• _Provided data_
§ §

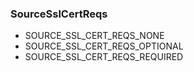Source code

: ### SourceSslCertReqs
- SOURCE_SSL_CERT_REQS_NONE
- SOURCE_SSL_CERT_REQS_OPTIONAL
- SOURCE_SSL_CERT_REQS_REQUIRED
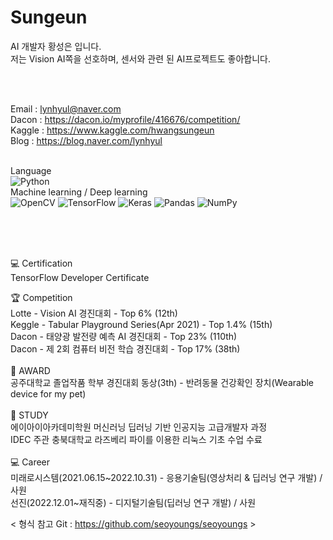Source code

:# Sungeun


AI 개발자 황성은 입니다.<br>
저는 Vision AI쪽을 선호하며, 센서와 관련 된 AI프로젝트도 좋아합니다.<br>

<br>
<br>

Email : lynhyul@naver.com <br>
Dacon : https://dacon.io/myprofile/416676/competition/ <br>
Kaggle : https://www.kaggle.com/hwangsungeun <br>
Blog : https://blog.naver.com/lynhyul  <br>
<br>


Language <br>
<img alt="Python" src="https://img.shields.io/badge/python-%2314354C.svg?&style=for-the-badge&logo=python&logoColor=white"/> <br>
Machine learning / Deep learning <br>
<img alt="OpenCV" src="https://img.shields.io/badge/opencv-%23white.svg?&style=for-the-badge&logo=opencv&logoColor=white"/> 
<img alt="TensorFlow" src="https://img.shields.io/badge/TensorFlow-%23FF6F00.svg?&style=for-the-badge&logo=TensorFlow&logoColor=white" /> 
<img alt="Keras" src="https://img.shields.io/badge/Keras-%23D00000.svg?&style=for-the-badge&logo=Keras&logoColor=white"/> 
<img alt="Pandas" src="https://img.shields.io/badge/pandas-%23150458.svg?&style=for-the-badge&logo=pandas&logoColor=white" /> 
<img alt="NumPy" src="https://img.shields.io/badge/numpy-%23013243.svg?&style=for-the-badge&logo=numpy&logoColor=white" /> 


<br>
<br>
<br>

💻 Certification <br>
TensorFlow Developer Certificate <br>

🏆 Competition <br>
Lotte - Vision AI 경진대회 - Top 6% (12th) <br>
Keggle - Tabular Playground Series(Apr 2021) - Top 1.4% (15th) <br>
Dacon - 태양광 발전량 예측 AI 경진대회 - Top 23% (110th) <br>
Dacon - 제 2회 컴퓨터 비전 학습 경진대회 - Top 17% (38th) <br>
<br>
🏅 AWARD <br>
공주대학교 졸업작품 학부 경진대회 동상(3th) - 반려동물 건강확인 장치(Wearable device for my pet) <br>
<br>
📖 STUDY <br>
에이아이아카데미학원 머신러닝 딥러닝 기반 인공지능 고급개발자 과정 <br>
IDEC 주관 충북대학교	라즈베리 파이를 이용한 리눅스 기초 수업 수료 <br>
<br>
💻 Career <br>
미래로시스템(2021.06.15~2022.10.31) - 응용기술팀(영상처리 & 딥러닝 연구 개발) / 사원 <br>
선진(2022.12.01~재직중) - 디지털기술팀(딥러닝 연구 개발) / 사원

< 형식 참고 Git : https://github.com/seoyoungs/seoyoungs >
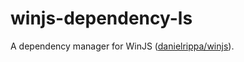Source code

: # winjs-dependency-ls

A dependency manager for WinJS ([danielrippa/winjs](https://github.com/danielrippa/winjs)).

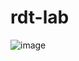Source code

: # rdt-lab
![image](https://user-images.githubusercontent.com/25562345/229226441-b94b2d03-791e-4048-9d44-259688de0d61.png)
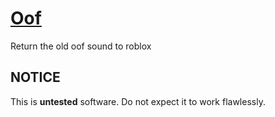 # [Oof](https://v3rmillion.net/showthread.php?pid=8328483#pid8328483)

Return the old oof sound to roblox

## NOTICE

This is **untested** software. Do not expect it to work flawlessly.
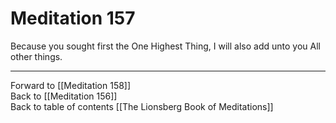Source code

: # Meditation 157

Because you sought first the One Highest Thing, I will also add unto you All other things.

___

Forward to [[Meditation 158]]  
Back to [[Meditation 156]]  
Back to table of contents [[The Lionsberg Book of Meditations]]  
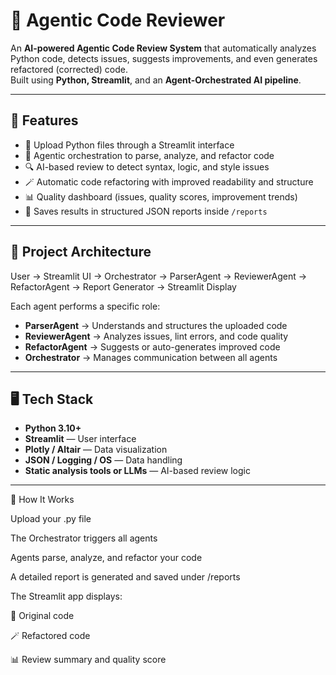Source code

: # 🤖 Agentic Code Reviewer

An **AI-powered Agentic Code Review System** that automatically analyzes Python code, detects issues, suggests improvements, and even generates refactored (corrected) code.  
Built using **Python, Streamlit**, and an **Agent-Orchestrated AI pipeline**.

---

## 🚀 Features

- 📂 Upload Python files through a Streamlit interface  
- 🧠 Agentic orchestration to parse, analyze, and refactor code  
- 🔍 AI-based review to detect syntax, logic, and style issues  
- 🪄 Automatic code refactoring with improved readability and structure  
- 📊 Quality dashboard (issues, quality scores, improvement trends)  
- 💾 Saves results in structured JSON reports inside `/reports`

---

## 🧩 Project Architecture

User → Streamlit UI → Orchestrator → ParserAgent → ReviewerAgent → RefactorAgent → Report Generator → Streamlit Display


Each agent performs a specific role:
- **ParserAgent** → Understands and structures the uploaded code  
- **ReviewerAgent** → Analyzes issues, lint errors, and code quality  
- **RefactorAgent** → Suggests or auto-generates improved code  
- **Orchestrator** → Manages communication between all agents  

---

## 🖥️ Tech Stack

- **Python 3.10+**
- **Streamlit** — User interface  
- **Plotly / Altair** — Data visualization  
- **JSON / Logging / OS** — Data handling  
- **Static analysis tools or LLMs** — AI-based review logic  

---

🧠 How It Works

Upload your .py file

The Orchestrator triggers all agents

Agents parse, analyze, and refactor your code

A detailed report is generated and saved under /reports

The Streamlit app displays:

🧾 Original code

🪄 Refactored code

📊 Review summary and quality score

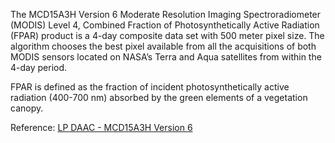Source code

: The MCD15A3H Version 6 Moderate Resolution Imaging Spectroradiometer (MODIS) Level 4, Combined Fraction of Photosynthetically Active Radiation (FPAR) product is a 4-day composite data set with 500 meter pixel size. The algorithm chooses the best pixel available from all the acquisitions of both MODIS sensors located on NASA’s Terra and Aqua satellites from within the 4-day period.

FPAR is defined as the fraction of incident photosynthetically active radiation (400-700 nm) absorbed by the green elements of a vegetation canopy.

Reference: [LP DAAC - MCD15A3H Version 6](https://doi.org/10.5067/MODIS/MCD15A3H.006)

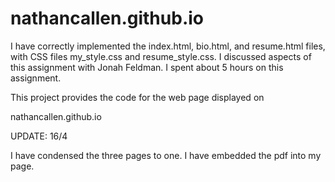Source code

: # nathancallen.github.io
I have correctly implemented the index.html, bio.html, and resume.html files, with CSS files my_style.css and resume_style.css.
I discussed aspects of this assignment with Jonah Feldman.
I spent about 5 hours on this assignment.

This project provides the code for the web page displayed on

nathancallen.github.io

UPDATE: 16/4

  I have condensed the three pages to one.
  I have embedded the pdf into my page.

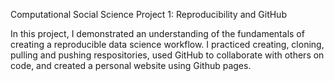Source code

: Computational Social Science Project 1: Reproducibility and GitHub

In this project, I demonstrated an understanding of the fundamentals of creating a reproducible data
science workflow. I practiced creating, cloning, pulling and pushing respositories,  used GitHub to collaborate with others on 
code, and created a personal website using Github pages. 
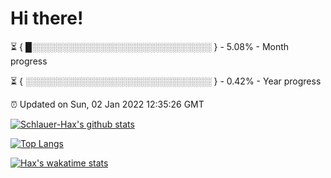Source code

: # Hi there!

⏳ { █░░░░░░░░░░░░░░░░░░░░░░░░░░░░░ } - 5.08% - Month progress

⏳ { ░░░░░░░░░░░░░░░░░░░░░░░░░░░░░░ } - 0.42% - Year progress

⏰ Updated on Sun, 02 Jan 2022 12:35:26 GMT


[![Schlauer-Hax's github stats](https://github-readme-stats.vercel.app/api?username=Schlauer-Hax&show_icons=true&theme=dark&count_private=true)](https://github.com/Schlauer-Hax)


[![Top Langs](https://github-readme-stats.vercel.app/api/top-langs/?username=Schlauer-Hax&layout=compact&theme=dark)](https://github.com/Schlauer-Hax?tab=repositories)


[![Hax's wakatime stats](https://github-readme-stats.vercel.app/api/wakatime?username=Hax&theme=dark)](https://wakatime.com/@Hax)

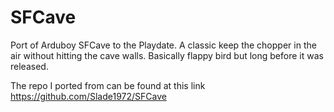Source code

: # SFCave
Port of Arduboy SFCave to the Playdate. A classic keep the chopper in the air without hitting the cave walls. Basically flappy bird but long before it was released.

The repo I ported from can be found at this link https://github.com/Slade1972/SFCave
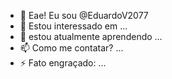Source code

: - 👋 Eae! Eu sou @EduardoV2077
- 👀 Estou interessado em ...
- 🌱 estou atualmente aprendendo ...
- 📫 Como me contatar? ...
- ⚡ Fato engraçado: ...

<!---
EduardoV2077/EduardoV2077 is a ✨ special ✨ repository because its `README.md` (this file) appears on your GitHub profile.
You can click the Preview link to take a look at your changes.
--->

§ §

• _Requirement_
Out of the records above, return only the lines from the one with "I spent about 5 hours on this assignment." through the one with "In this project, I", exactly, and none of the pictures.

• _Finished exercise_
I spent about 5 hours on this assignment.

This project provides the code for the web page displayed on

nathancallen.github.io

UPDATE: 16/4

  I have condensed the three pages to one.
  I have embedded the pdf into my page.

Source code

: Computational Social Science Project 1: Reproducibility and GitHub

In this project, I demonstrated an understanding of the fundamentals of creating a reproducible data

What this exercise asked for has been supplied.